■ かの昔馬に食われし木槿咲く
( かのむかし うまにくわれし むくげさく )
木槿(むくげ)の花は、6月の終わり頃から咲きだし、今も花の勢力は衰えることなく咲いている。季語としては秋なので、句を作るのを立秋が過ぎるまで待ったが、これまで何句も作っていることもあり、新しい趣向のものがなかなかできなかった。
道のべの木槿は馬に食はれけり
松尾芭蕉41歳1684年作「野ざらし紀行」より
芭蕉がいた昔は、人を乗せた馬が普通に道を歩いていて、道の辺の木槿も食べたようだが、その木槿も今は食べられる心配もなく咲き誇っているというのが句意である。

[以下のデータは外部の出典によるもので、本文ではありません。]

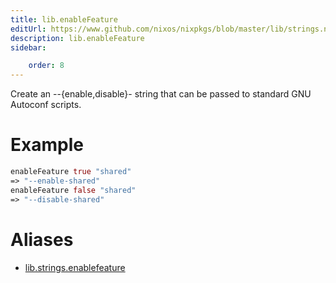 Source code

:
 ```yaml
---
title: lib.enableFeature
editUrl: https://www.github.com/nixos/nixpkgs/blob/master/lib/strings.nix#L1144C19
description: lib.enableFeature
sidebar:

    order: 8
---
```


Create an --{enable,disable}-<feat> string that can be passed to
standard GNU Autoconf scripts.

# Example

```nix
enableFeature true "shared"
=> "--enable-shared"
enableFeature false "shared"
=> "--disable-shared"
```


# Aliases

- [lib.strings.enablefeature](/nix-doc-comments/reference/lib/strings/lib-strings-enablefeature)



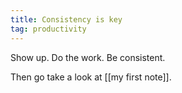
 ```yaml
---
title: Consistency is key
tag: productivity
---
```


Show up. Do the work. Be consistent.

Then go take a look at [[my first note]].
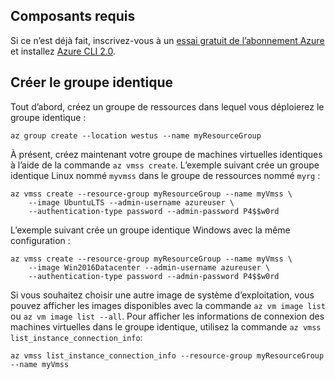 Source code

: ## <a name="prerequisites"></a>Composants requis

Si ce n’est déjà fait, inscrivez-vous à un [essai gratuit de l’abonnement Azure](https://azure.microsoft.com/pricing/free-trial/) et installez [Azure CLI 2.0](https://docs.microsoft.com/cli/azure/install-az-cli2).

## <a name="create-the-scale-set"></a>Créer le groupe identique

Tout d’abord, créez un groupe de ressources dans lequel vous déploierez le groupe identique :

```azurecli
az group create --location westus --name myResourceGroup
```

À présent, créez maintenant votre groupe de machines virtuelles identiques à l’aide de la commande `az vmss create`. L’exemple suivant crée un groupe identique Linux nommé `myvmss` dans le groupe de ressources nommé `myrg` :

```azurecli
az vmss create --resource-group myResourceGroup --name myVmss \
    --image UbuntuLTS --admin-username azureuser \
    --authentication-type password --admin-password P4$$w0rd
```

L’exemple suivant crée un groupe identique Windows avec la même configuration :

```azurecli
az vmss create --resource-group myResourceGroup --name myVmss \
    --image Win2016Datacenter --admin-username azureuser \
    --authentication-type password --admin-password P4$$w0rd
```

Si vous souhaitez choisir une autre image de système d’exploitation, vous pouvez afficher les images disponibles avec la commande `az vm image list` ou `az vm image list --all`. Pour afficher les informations de connexion des machines virtuelles dans le groupe identique, utilisez la commande `az vmss list_instance_connection_info`:

```azurecli
az vmss list_instance_connection_info --resource-group myResourceGroup --name myVmss
``` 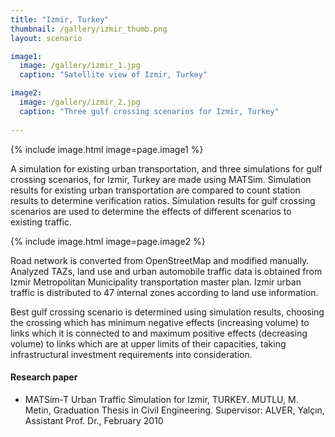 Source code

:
 ```yaml
---
title: "Izmir, Turkey"
thumbnail: /gallery/izmir_thumb.png
layout: scenario

image1:
  image: /gallery/izmir_1.jpg
  caption: "Satellite view of Izmir, Turkey"

image2:
  image: /gallery/izmir_2.jpg
  caption: "Three gulf crossing scenarios for Izmir, Turkey"
    
---
```

{% include image.html image=page.image1 %}

A simulation for existing urban transportation, and three simulations for gulf crossing scenarios, for Izmir, Turkey are made using MATSim. Simulation results for existing urban transportation are compared to count station results to determine verification ratios. Simulation results for gulf crossing scenarios are used to determine the effects of different scenarios to existing traffic.

{% include image.html image=page.image2 %}

Road network is converted from OpenStreetMap and modified manually. Analyzed TAZs, land use and urban automobile traffic data is obtained from Izmir Metropolitan Municipality transportation master plan. Izmir urban traffic is distributed to 47 internal zones according to land use information.

Best gulf crossing scenario is determined using simulation results, choosing the crossing which has minimum negative effects (increasing volume) to links which it is connected to and maximum positive effects (decreasing volume) to links which are at upper limits of their capacities, taking infrastructural investment requirements into consideration.

#### Research paper

- MATSim-T Urban Traffic Simulation for Izmir, TURKEY. MUTLU, M. Metin, Graduation Thesis in Civil Engineering. 
Supervisor: ALVER, Yalçın, Assistant Prof. Dr., February 2010


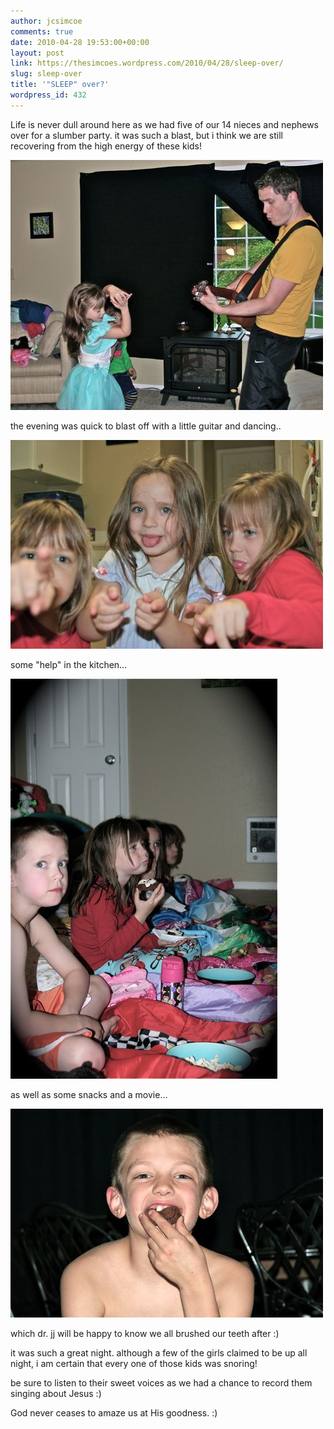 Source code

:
 ```yaml
---
author: jcsimcoe
comments: true
date: 2010-04-28 19:53:00+00:00
layout: post
link: https://thesimcoes.wordpress.com/2010/04/28/sleep-over/
slug: sleep-over
title: '"SLEEP" over?'
wordpress_id: 432
---
```


Life is never dull around here as we had five of our 14 nieces and nephews over for a slumber party. it was such a blast, but i think we are still recovering from the high energy of these kids!




![](/public/assets/tumblr_l1lqzbvMMf1qb8l8q.jpg)




the evening was quick to blast off with a little guitar and dancing..




![](/public/assets/tumblr_l1lrehHeRN1qb8l8q.jpg)




some "help" in the kitchen…




![](/public/assets/tumblr_l1lr1zlUWe1qb8l8q.jpg)




as well as some snacks and a movie…




![](/public/assets/tumblr_l1lrcrwrZ71qb8l8q.jpg)




which dr. jj will be happy to know we all brushed our teeth after :)




it was such a great night. although a few of the girls claimed to be up all night, i am certain that every one of those kids was snoring!




be sure to listen to their sweet voices as we had a chance to record them singing about Jesus :)




God never ceases to amaze us at His goodness. :)
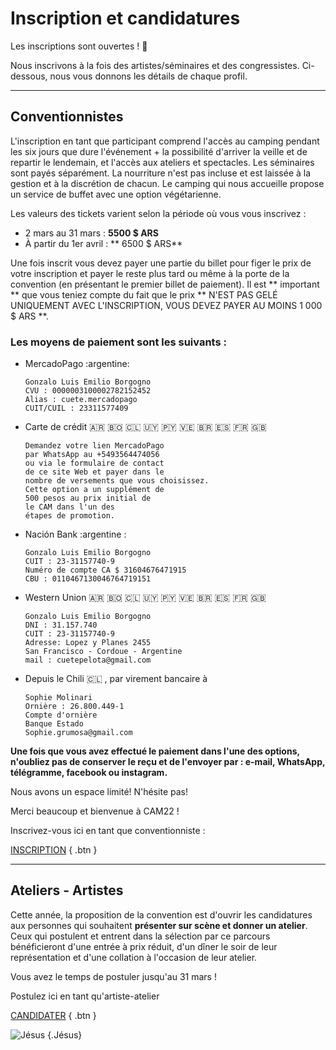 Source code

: # Inscription et candidatures

Les inscriptions sont ouvertes ! 🎉

Nous inscrivons à la fois des artistes/séminaires et des congressistes. Ci-dessous, nous vous donnons les détails de chaque profil.


---

## Conventionnistes

L'inscription en tant que participant comprend l'accès au camping pendant les six jours que dure l'événement + la possibilité d'arriver la veille et de repartir le lendemain, et l'accès aux ateliers et spectacles. Les séminaires sont payés séparément. La nourriture n'est pas incluse et est laissée à la gestion et à la discrétion de chacun. Le camping qui nous accueille propose un service de buffet avec une option végétarienne.

Les valeurs des tickets varient selon la période où vous vous inscrivez :
- 2 mars au 31 mars : **5500 $ ARS**
- À partir du 1er avril : ** 6500 $ ARS**

Une fois inscrit vous devez payer une partie du billet pour figer le prix de votre inscription et payer le reste plus tard ou même à la porte de la convention (en présentant le premier billet de paiement). Il est ** important ** que vous teniez compte du fait que le prix ** N'EST PAS GELÉ UNIQUEMENT AVEC L'INSCRIPTION, VOUS DEVEZ PAYER AU MOINS 1 000 $ ARS **.


### Les moyens de paiement sont les suivants :

- MercadoPago :argentine:
  ```
  Gonzalo Luis Emilio Borgogno
  CVU : 0000003100002782152452
  Alias : cuete.mercadopago
  CUIT/CUIL : 23311577409
  ```

- Carte de crédit :argentina: :bolivia: :chile: :uruguay: :paraguay: :venezuela: :brazil: :es: :fr: :uk:
  ```
  Demandez votre lien MercadoPago
  par WhatsApp au +5493564474056
  ou via le formulaire de contact
  de ce site Web et payer dans le
  nombre de versements que vous choisissez.
  Cette option a un supplément de
  500 pesos au prix initial de
  le CAM dans l'un des
  étapes de promotion.
  ```

- Nación Bank :argentine :
  ```
  Gonzalo Luis Emilio Borgogno
  CUIT : 23-31157740-9
  Numéro de compte CA $ 31604676471915
  CBU : 0110467130046764719151
  ```

- Western Union :argentina: :bolivia: :chile: :uruguay: :paraguay: :venezuela: :brazil: :es: :fr: :uk:
  ```
  Gonzalo Luis Emilio Borgogno
  DNI : 31.157.740
  CUIT : 23-31157740-9
  Adresse: Lopez y Planes 2455
  San Francisco - Cordoue - Argentine
  mail : cuetepelota@gmail.com
  ```

- Depuis le Chili :chile: , par virement bancaire à
  ```
  Sophie Molinari
  Ornière : 26.800.449-1
  Compte d'ornière
  Banque Estado
  Sophie.grumosa@gmail.com
  ```

**Une fois que vous avez effectué le paiement dans l'une des options, n'oubliez pas de conserver le reçu et de l'envoyer par : e-mail, WhatsApp, télégramme, facebook ou instagram.**

Nous avons un espace limité! N'hésite pas!

Merci beaucoup et bienvenue à CAM22 !

Inscrivez-vous ici en tant que conventionniste :

[INSCRIPTION](https://forms.gle/dsqhpKioFRFsPWC56)
{ .btn }

---

## Ateliers - Artistes

Cette année, la proposition de la convention est d'ouvrir les candidatures aux personnes qui souhaitent **présenter sur scène et donner un atelier**. Ceux qui postulent et entrent dans la sélection par ce parcours bénéficieront d'une entrée à prix réduit, d'un dîner le soir de leur représentation et d'une collation à l'occasion de leur atelier.

Vous avez le temps de postuler jusqu'au 31 mars !

Postulez ici en tant qu'artiste-atelier

[CANDIDATER](https://forms.gle/CXaKRhWorK85N4QQ6)
{ .btn }

![Jésus](/img/icon/dancing-jesus.gif)
{.Jésus}

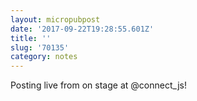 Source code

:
 ```yaml
---
layout: micropubpost
date: '2017-09-22T19:28:55.601Z'
title: ''
slug: '70135'
category: notes
---
```

Posting live from on stage at @connect_js!
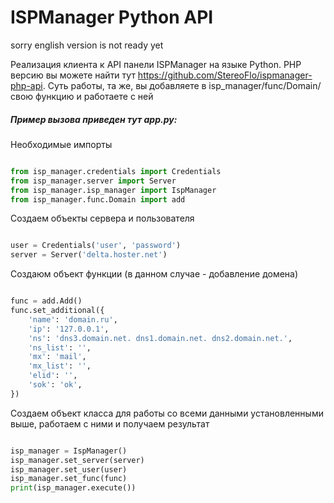 # ISPManager Python API

sorry english version is not ready yet

Реализация клиента к API панели ISPManager на языке Python. PHP версию вы можете найти тут https://github.com/StereoFlo/ispmanager-php-api. Суть работы, та же, вы добавляете в isp_manager/func/Domain/ свою функцию и работаете с ней

##### Пример вызова приведен тут app.py:

Необходимые импорты

```python

from isp_manager.credentials import Credentials
from isp_manager.server import Server
from isp_manager.isp_manager import IspManager
from isp_manager.func.Domain import add

```

Создаем объекты сервера и пользователя

```python

user = Credentials('user', 'password')
server = Server('delta.hoster.net')
```

Создаюм объект функции (в данном случае - добавление домена)

```python

func = add.Add()
func.set_additional({
    'name': 'domain.ru',
    'ip': '127.0.0.1',
    'ns': 'dns3.domain.net. dns1.domain.net. dns2.domain.net.',
    'ns_list': '',
    'mx': 'mail',
    'mx_list': '',
    'elid': '',
    'sok': 'ok',
})

```

Создаем объект класса для работы со всеми данными установленными выше, работаем с ними и получаем результат

```python

isp_manager = IspManager()
isp_manager.set_server(server)
isp_manager.set_user(user)
isp_manager.set_func(func)
print(isp_manager.execute())

``` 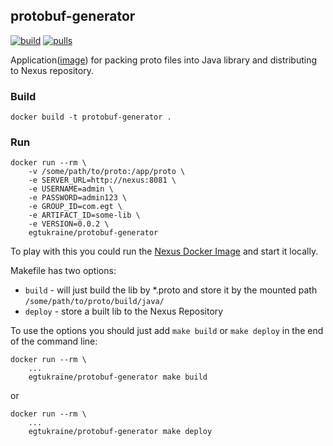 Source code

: protobuf-generator
---
[![build](https://img.shields.io/docker/automated/egtukraine/protobuf-generator.svg)](https://hub.docker.com/r/egtukraine/protobuf-generator) [![pulls](https://img.shields.io/docker/pulls/egtukraine/protobuf-generator.svg)](https://hub.docker.com/r/egtukraine/protobuf-generator)

Application([image](https://hub.docker.com/r/egtukraine/protobuf-generator)) for packing proto files into Java library and distributing to Nexus repository.


### Build
```
docker build -t protobuf-generator .
```

### Run
```
docker run --rm \
    -v /some/path/to/proto:/app/proto \
    -e SERVER_URL=http://nexus:8081 \
    -e USERNAME=admin \
    -e PASSWORD=admin123 \
    -e GROUP_ID=com.egt \
    -e ARTIFACT_ID=some-lib \
    -e VERSION=0.0.2 \
    egtukraine/protobuf-generator
```

To play with this you could run the [Nexus Docker Image](https://hub.docker.com/r/sonatype/nexus/) and start it locally.

Makefile has two options:  
  - `build` - will just build the lib by *.proto and store it by the mounted path `/some/path/to/proto/build/java/`
  - `deploy` - store a built lib to the Nexus Repository
  
To use the options you should just add `make build` or `make deploy` in the end of the command line:
```
docker run --rm \
    ...
    egtukraine/protobuf-generator make build
```

or

```
docker run --rm \
    ...
    egtukraine/protobuf-generator make deploy
```
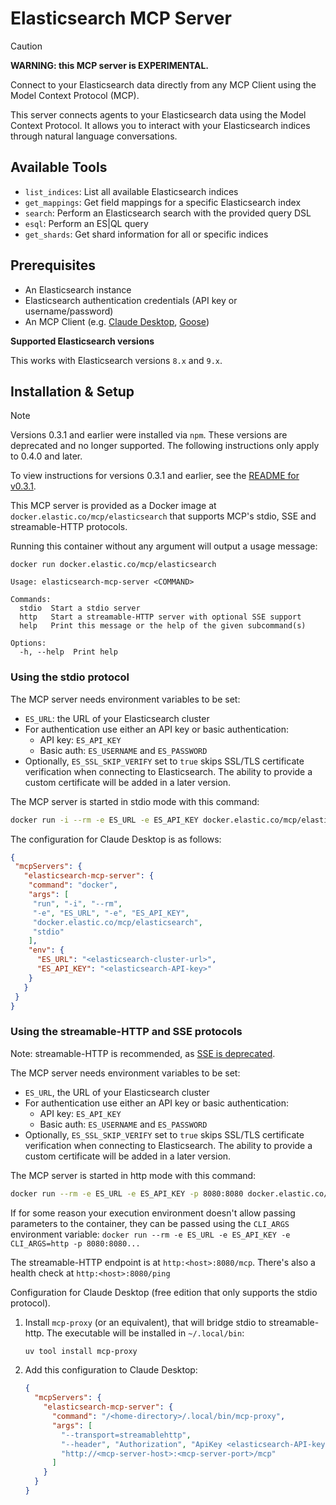 # Elasticsearch MCP Server

> [!CAUTION]
>
> **WARNING: this MCP server is EXPERIMENTAL.**

Connect to your Elasticsearch data directly from any MCP Client using the Model Context Protocol (MCP).

This server connects agents to your Elasticsearch data using the Model Context Protocol. It allows you to interact with your Elasticsearch indices through natural language conversations.

## Available Tools

* `list_indices`: List all available Elasticsearch indices
* `get_mappings`: Get field mappings for a specific Elasticsearch index
* `search`: Perform an Elasticsearch search with the provided query DSL
* `esql`: Perform an ES|QL query
* `get_shards`: Get shard information for all or specific indices

## Prerequisites

* An Elasticsearch instance
* Elasticsearch authentication credentials (API key or username/password)
* An MCP Client (e.g. [Claude Desktop](https://claude.ai/download), [Goose](https://block.github.io/goose/))

**Supported Elasticsearch versions**

This works with Elasticsearch versions `8.x` and `9.x`.

## Installation & Setup

> [!NOTE]
>
> Versions 0.3.1 and earlier were installed via `npm`. These versions are deprecated and no longer supported. The following instructions only apply to 0.4.0 and later.
>
> To view instructions for versions 0.3.1 and earlier, see the [README for v0.3.1](https://github.com/elastic/mcp-server-elasticsearch/tree/v0.3.1).

This MCP server is provided as a Docker image at `docker.elastic.co/mcp/elasticsearch`
that supports MCP's stdio, SSE and streamable-HTTP protocols.

Running this container without any argument will output a usage message:

```
docker run docker.elastic.co/mcp/elasticsearch
```

```
Usage: elasticsearch-mcp-server <COMMAND>

Commands:
  stdio  Start a stdio server
  http   Start a streamable-HTTP server with optional SSE support
  help   Print this message or the help of the given subcommand(s)

Options:
  -h, --help  Print help
```

### Using the stdio protocol

The MCP server needs environment variables to be set:

* `ES_URL`: the URL of your Elasticsearch cluster
* For authentication use either an API key or basic authentication:
  * API key: `ES_API_KEY`
  * Basic auth: `ES_USERNAME` and `ES_PASSWORD`
* Optionally, `ES_SSL_SKIP_VERIFY` set to `true` skips SSL/TLS certificate verification when connecting
  to Elasticsearch. The ability to provide a custom certificate will be added in a later version.

The MCP server is started in stdio mode with this command:

```bash
docker run -i --rm -e ES_URL -e ES_API_KEY docker.elastic.co/mcp/elasticsearch stdio
```

The configuration for Claude Desktop is as follows:

```json
{
 "mcpServers": {
   "elasticsearch-mcp-server": {
    "command": "docker",
    "args": [
     "run", "-i", "--rm",
     "-e", "ES_URL", "-e", "ES_API_KEY",
     "docker.elastic.co/mcp/elasticsearch",
     "stdio"
    ],
    "env": {
      "ES_URL": "<elasticsearch-cluster-url>",
      "ES_API_KEY": "<elasticsearch-API-key>"
    }
   }
 }
}
```

### Using the streamable-HTTP and SSE protocols

Note: streamable-HTTP is recommended, as [SSE is deprecated](https://modelcontextprotocol.io/docs/concepts/transports#server-sent-events-sse-deprecated).

The MCP server needs environment variables to be set:

* `ES_URL`, the URL of your Elasticsearch cluster
* For authentication use either an API key or basic authentication:
  * API key: `ES_API_KEY`
  * Basic auth: `ES_USERNAME` and `ES_PASSWORD`
* Optionally, `ES_SSL_SKIP_VERIFY` set to `true` skips SSL/TLS certificate verification when connecting
  to Elasticsearch. The ability to provide a custom certificate will be added in a later version.

The MCP server is started in http mode with this command:

```bash
docker run --rm -e ES_URL -e ES_API_KEY -p 8080:8080 docker.elastic.co/mcp/elasticsearch http
```

If for some reason your execution environment doesn't allow passing parameters to the container, they can be passed
using the `CLI_ARGS` environment variable: `docker run --rm -e ES_URL -e ES_API_KEY -e CLI_ARGS=http -p 8080:8080...`

The streamable-HTTP endpoint is at `http:<host>:8080/mcp`. There's also a health check at `http:<host>:8080/ping`

Configuration for Claude Desktop (free edition that only supports the stdio protocol).

1. Install `mcp-proxy` (or an equivalent), that will bridge stdio to streamable-http. The executable
   will be installed in `~/.local/bin`:

    ```bash
    uv tool install mcp-proxy
    ```

2. Add this configuration to Claude Desktop:

    ```json
    {
      "mcpServers": {
        "elasticsearch-mcp-server": {
          "command": "/<home-directory>/.local/bin/mcp-proxy",
          "args": [
            "--transport=streamablehttp",
            "--header", "Authorization", "ApiKey <elasticsearch-API-key>",
            "http://<mcp-server-host>:<mcp-server-port>/mcp"
          ]
        }
      }
    }
    ```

ところで、引用の芭蕉の句は、一般的に最高傑作の一つと言われているが、その評価にはいろいろなものがある。その代表的なものとしてよく引用されるのが、山本健吉の著書「芭蕉」での評釈。それを要約すると以下のようになる。
「芭蕉は馬の上で、道ばたの白い木槿の花を目にした。段々近づいて眼前間近になって、意識外にあった馬の首が入ってきて、木槿の花を喰ってしまった。この句の面白さは、単なる写生句としてでなく、馬上の芭蕉の軽い驚きが現わされているところにある。」
その一方で、正岡子規は、俳論「芭蕉雑談」の中で酷評する。これもかなり端折って要約すると以下のようになる。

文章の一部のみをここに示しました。